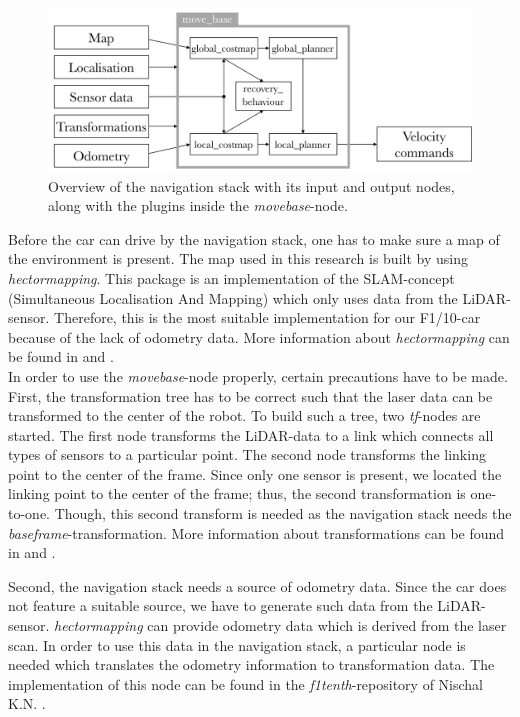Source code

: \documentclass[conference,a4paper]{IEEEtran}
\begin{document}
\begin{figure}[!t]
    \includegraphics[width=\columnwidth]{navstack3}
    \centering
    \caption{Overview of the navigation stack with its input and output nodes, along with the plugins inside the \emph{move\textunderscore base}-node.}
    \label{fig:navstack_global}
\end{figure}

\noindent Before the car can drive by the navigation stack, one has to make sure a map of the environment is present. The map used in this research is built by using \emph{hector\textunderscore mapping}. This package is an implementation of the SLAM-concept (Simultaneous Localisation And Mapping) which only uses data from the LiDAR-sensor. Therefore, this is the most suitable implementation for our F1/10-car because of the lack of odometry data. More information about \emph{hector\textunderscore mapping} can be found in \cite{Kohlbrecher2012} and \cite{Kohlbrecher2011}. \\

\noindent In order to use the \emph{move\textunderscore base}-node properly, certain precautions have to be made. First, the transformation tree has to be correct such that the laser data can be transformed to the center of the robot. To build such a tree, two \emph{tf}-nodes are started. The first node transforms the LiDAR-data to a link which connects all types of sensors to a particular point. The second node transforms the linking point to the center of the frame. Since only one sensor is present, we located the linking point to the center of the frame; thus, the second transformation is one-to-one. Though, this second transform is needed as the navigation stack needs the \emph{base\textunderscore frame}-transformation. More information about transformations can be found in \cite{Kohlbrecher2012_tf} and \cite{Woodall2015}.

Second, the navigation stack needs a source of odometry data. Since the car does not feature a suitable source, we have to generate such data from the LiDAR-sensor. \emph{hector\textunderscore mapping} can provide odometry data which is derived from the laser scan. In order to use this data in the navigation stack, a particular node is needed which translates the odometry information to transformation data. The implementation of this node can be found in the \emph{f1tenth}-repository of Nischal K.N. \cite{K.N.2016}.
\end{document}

┄┄┄┄┄┄┄┄┄┄

The task
Once you reach the line that contains "properly, certain precautions", print it and every line after it exactly as written, stopping at the last line of the records and adding nothing.

Task response
\noindent In order to use the \emph{move\textunderscore base}-node properly, certain precautions have to be made. First, the transformation tree has to be correct such that the laser data can be transformed to the center of the robot. To build such a tree, two \emph{tf}-nodes are started. The first node transforms the LiDAR-data to a link which connects all types of sensors to a particular point. The second node transforms the linking point to the center of the frame. Since only one sensor is present, we located the linking point to the center of the frame; thus, the second transformation is one-to-one. Though, this second transform is needed as the navigation stack needs the \emph{base\textunderscore frame}-transformation. More information about transformations can be found in \cite{Kohlbrecher2012_tf} and \cite{Woodall2015}.

Second, the navigation stack needs a source of odometry data. Since the car does not feature a suitable source, we have to generate such data from the LiDAR-sensor. \emph{hector\textunderscore mapping} can provide odometry data which is derived from the laser scan. In order to use this data in the navigation stack, a particular node is needed which translates the odometry information to transformation data. The implementation of this node can be found in the \emph{f1tenth}-repository of Nischal K.N. \cite{K.N.2016}.
\end{document}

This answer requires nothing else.